ACTION ITEM:
Return, from the material below, each line in which the word "filepath" is present.

PROVIDED INFORMATION:
****************************************

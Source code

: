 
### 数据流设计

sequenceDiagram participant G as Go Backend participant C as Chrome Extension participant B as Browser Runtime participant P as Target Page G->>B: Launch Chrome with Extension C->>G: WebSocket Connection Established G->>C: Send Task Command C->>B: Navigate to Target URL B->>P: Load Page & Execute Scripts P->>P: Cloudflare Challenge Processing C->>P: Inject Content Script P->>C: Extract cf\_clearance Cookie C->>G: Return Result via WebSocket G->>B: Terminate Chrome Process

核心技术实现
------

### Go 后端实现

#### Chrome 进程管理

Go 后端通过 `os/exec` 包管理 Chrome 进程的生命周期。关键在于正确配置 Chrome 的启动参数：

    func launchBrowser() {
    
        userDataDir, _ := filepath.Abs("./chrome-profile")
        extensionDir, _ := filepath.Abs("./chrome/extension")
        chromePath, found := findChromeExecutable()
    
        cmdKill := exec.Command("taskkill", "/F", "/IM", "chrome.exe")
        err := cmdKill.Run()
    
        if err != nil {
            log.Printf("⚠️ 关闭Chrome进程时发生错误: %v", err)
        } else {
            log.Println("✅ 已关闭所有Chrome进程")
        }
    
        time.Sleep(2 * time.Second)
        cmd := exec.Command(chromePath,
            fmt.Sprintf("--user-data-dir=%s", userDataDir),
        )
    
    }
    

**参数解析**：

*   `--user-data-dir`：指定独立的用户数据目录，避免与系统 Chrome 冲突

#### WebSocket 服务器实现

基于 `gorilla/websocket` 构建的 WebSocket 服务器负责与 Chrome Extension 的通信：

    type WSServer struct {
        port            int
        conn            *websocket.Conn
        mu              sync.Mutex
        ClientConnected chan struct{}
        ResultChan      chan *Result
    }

****************************************

EXERCISE RESPONSE:
        userDataDir, _ := filepath.Abs("./chrome-profile")
        extensionDir, _ := filepath.Abs("./chrome/extension")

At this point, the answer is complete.